On Friday night, there was something to play for, and the press did their part to try and build it all up. There was the obligatory photograph of somebody either dancing or falling over in a fountain at Trafalgar Square during the afternoon, and of Scottish supporters outside a branch of Iceland, pointing at the signage and laughing. Such scenes of comparative normality, however, really masked something of malaise that has been affecting both of these teams. The England team has been offering its supporters increasingly diminished returns over much of the last decade, if not longer, culminating in an elimination from last summer’s European Championships that might have been shocking had it not been so blackly amusing. Scotland, meanwhile, haven’t even been able to match these modest returns.

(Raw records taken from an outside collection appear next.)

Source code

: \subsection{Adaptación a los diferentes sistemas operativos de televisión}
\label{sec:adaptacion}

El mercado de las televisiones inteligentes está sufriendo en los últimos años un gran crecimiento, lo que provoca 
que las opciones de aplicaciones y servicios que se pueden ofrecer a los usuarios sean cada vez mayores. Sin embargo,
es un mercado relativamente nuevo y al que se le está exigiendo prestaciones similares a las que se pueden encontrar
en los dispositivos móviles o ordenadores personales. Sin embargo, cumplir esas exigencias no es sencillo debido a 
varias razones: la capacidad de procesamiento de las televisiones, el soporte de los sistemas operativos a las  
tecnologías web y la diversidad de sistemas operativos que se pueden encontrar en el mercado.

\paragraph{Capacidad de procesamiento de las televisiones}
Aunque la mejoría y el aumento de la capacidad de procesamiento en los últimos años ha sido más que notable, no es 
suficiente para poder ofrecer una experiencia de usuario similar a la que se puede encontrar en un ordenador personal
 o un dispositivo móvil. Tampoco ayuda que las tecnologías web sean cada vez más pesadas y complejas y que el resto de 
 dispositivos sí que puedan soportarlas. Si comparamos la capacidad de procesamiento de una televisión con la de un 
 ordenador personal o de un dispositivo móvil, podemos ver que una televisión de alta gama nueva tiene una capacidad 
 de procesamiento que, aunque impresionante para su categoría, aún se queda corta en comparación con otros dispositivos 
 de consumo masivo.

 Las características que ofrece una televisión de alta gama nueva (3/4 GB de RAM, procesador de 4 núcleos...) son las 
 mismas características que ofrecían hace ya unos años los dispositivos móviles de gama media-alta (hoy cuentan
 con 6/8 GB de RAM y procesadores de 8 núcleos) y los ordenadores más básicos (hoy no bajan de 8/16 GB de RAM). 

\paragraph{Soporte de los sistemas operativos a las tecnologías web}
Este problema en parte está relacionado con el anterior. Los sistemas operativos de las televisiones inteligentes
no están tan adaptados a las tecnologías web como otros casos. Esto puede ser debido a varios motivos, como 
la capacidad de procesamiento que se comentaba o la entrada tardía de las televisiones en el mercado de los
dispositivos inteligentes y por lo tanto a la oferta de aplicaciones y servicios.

They haven’t qualified for the finals of a major tournament in almost two decades, and the great players of the past – the likes of Kenny Dalglish, say, Jimmy Johnstone or Jim Baxter – feel increasingly like ghosts from a parallel universe.
There was a common enemy for those of that persuasion, of course. FIFA’s ban and the diplomatic table tennis that had constituted much of the build up to the match had been greeted with predictable hysteria in a country for which remembrance has become less a moment of solemnity than a two week long shouting match. The players wore black armbands with poppies on them, the crowd arranged themselves into a tableau of one, and an immaculate silence was observed. Will everybody have been left happy by this? Probably, but in an age of perpetual outrage there will probably be someone who’ll continue to find something to get angry about. It passed off peaceably, which is probably about as much as can be hoped for in these febrile times.
Once the football itself started, however, we were reminded of a few home truths that we might have preferred not to have been. England were sloppy and careless, playing, as ever, as though carrying the weight of the world on their shoulders. Scotland, playing in an unusual change kit that wasn’t so much pink as PPPPIIIIIIIIIIINNNKKKKKK, were simultaneously eye-bleedingly visible yet almost entirely anonymous. England won the match at a canter, taking the three headed chances that were given to them. There was no controversy. There were no stories for the ages. A moderate international team brushed aside a nominally inferior international team without a great deal of fuss. It was a normal day at the office for a fixture that so often in the past been anything but. Gordon Strachan’s position as the Scotland coach hangs by an even shorter thread than it was before the match, although the question of what else can be done with a resources at his disposal remains an open one. Gareth Southgate, meanwhile, continues to stake his claim to be given his chosen thankless task on a permanent basis without setting anything alight.
In many respects, then, this match was an entirely accurate window on the worlds of the England and Scotland international teams. In both cases, it likely remains the case that ripping everything up and starting again will bring the best chance of getting both to where they might aspire to be. Perhaps, though, this match may be interpreted as perfectly appropriate for one having been played in the latter stages of this of all years, an internecine, inward-looking tete-a-tete between two countries that are standing at a junction at the moment. There’s a return match to come at Hampden Park to come, of course, which may prove to be an opportunity for the schadenfreudetunity of possibly denting the oldest enemy’s chances of reaching the 2018 World Cup finals. Ultimately, though, that feeling lingers, that these are are two international teams that haven’t come to terms with the rigours of modern tournament football, and who seem destined to continue to apply sticking plasters to broken legs. England may have won this match and Scotland may have lost it. Both, however, have greater challenges ahead than each other, if they’re to get back to where they wish to be in the future.